My music for chamber and solo settings.

To Saint Augustine

ensemble soprano, flute, clarinet, bari sax, percussion, piano, violin, viola, cello, and electronics
written summer 2023
duration 17 minutes

Commissioned by the Virginia Tech School of the Arts as part of the 2022 Yee Memorial Commission

I have a complicated relationship with Christianity. There are few, though, who could purport to have as complicated a faith as Saint Augustine’s. He was a thinker blessed with the two attributes needed to ensure one’s legacy: a relentless, obsessive, autocannibalistic thought life, and the need to write it down.

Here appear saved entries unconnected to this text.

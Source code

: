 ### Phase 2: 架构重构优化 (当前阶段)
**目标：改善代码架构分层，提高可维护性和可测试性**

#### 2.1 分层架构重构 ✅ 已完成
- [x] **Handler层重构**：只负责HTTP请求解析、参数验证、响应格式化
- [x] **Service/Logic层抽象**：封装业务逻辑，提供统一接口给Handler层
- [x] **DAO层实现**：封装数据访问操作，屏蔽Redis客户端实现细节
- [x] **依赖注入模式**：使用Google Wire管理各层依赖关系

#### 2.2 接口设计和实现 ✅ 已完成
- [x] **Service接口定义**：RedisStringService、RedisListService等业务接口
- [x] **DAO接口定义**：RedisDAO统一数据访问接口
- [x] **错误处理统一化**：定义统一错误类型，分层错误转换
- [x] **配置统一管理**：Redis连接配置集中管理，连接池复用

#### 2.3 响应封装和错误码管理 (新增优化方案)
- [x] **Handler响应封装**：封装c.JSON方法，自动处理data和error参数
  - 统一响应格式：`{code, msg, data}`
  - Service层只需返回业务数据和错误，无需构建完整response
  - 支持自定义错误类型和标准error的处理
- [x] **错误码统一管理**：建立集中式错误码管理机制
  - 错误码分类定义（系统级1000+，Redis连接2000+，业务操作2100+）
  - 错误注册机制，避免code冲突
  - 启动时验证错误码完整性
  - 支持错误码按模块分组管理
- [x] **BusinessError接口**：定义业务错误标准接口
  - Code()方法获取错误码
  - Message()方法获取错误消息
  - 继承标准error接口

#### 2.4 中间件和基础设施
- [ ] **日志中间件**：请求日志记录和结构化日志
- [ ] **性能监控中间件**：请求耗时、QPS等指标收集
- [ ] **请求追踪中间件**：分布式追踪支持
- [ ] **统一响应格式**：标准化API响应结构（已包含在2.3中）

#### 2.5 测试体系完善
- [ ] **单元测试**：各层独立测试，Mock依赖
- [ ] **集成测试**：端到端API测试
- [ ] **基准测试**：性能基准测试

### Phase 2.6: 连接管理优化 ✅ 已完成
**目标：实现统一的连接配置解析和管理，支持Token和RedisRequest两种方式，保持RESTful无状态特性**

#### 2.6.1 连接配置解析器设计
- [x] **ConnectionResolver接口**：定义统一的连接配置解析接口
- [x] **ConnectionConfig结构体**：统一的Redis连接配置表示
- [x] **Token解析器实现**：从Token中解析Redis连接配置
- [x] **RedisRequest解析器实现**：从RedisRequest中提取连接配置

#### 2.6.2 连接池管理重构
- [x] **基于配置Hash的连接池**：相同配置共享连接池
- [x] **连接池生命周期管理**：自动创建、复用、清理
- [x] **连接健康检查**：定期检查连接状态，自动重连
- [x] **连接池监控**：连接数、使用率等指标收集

And write, he did: Augustine’s seminal texts, the Confessions chief among them, are difficult works, filled with surprising vulnerability, heady hermeneutics, and harsh self-flagellation. A searing streak of humility - indeed, bordering on self-hatred - runs throughout, as Augustine believed that the existence of evil on a global and personal scale stemmed solely from human weakness.

Unlike many of my churched peers, I did not inherit my faith - rather, I had been the first in my family to convert, and I eventually realized I might be one of the first to step away. I was well- acquainted with the kind of Augustinian guilt that pervaded Christian thought, and I experienced firsthand the kind of painful self-loathing that came with such emphatic doctrines of sin.

I was deeply struck when I encountered Chinese dissident Liu Xiaobo’s wryly meandering poem simply titled To St. Augustine. Liu had been an insistent thorn in the Chinese Communist Party’s side for much of his life, though his contrarian nature meant that he was equally critical of Western ideology - including, naturally, Augustine. I was fascinated to see someone outside the faith engage with it so candidly, and I identified closely with his oblique perspective on Augustine’s work.

I chose to interpret Liu’s poem from my perspective as both an insider and an outsider to Christianity. The music veers between rumination and outcry, mashing together abrasive, distorted samples of hymns with floating, dreamlike textures. Though the piece searches for some kind of equilibrium in the contradictions of God, it ends with a perhaps inevitable ambiguity.

This piece is dedicated to my brother, who was always a step or two ahead of me in matters of faith and philosophy. Many thanks to the Virginia Tech School of Performing Arts for commissioning and realizing the piece through their Yee Commission.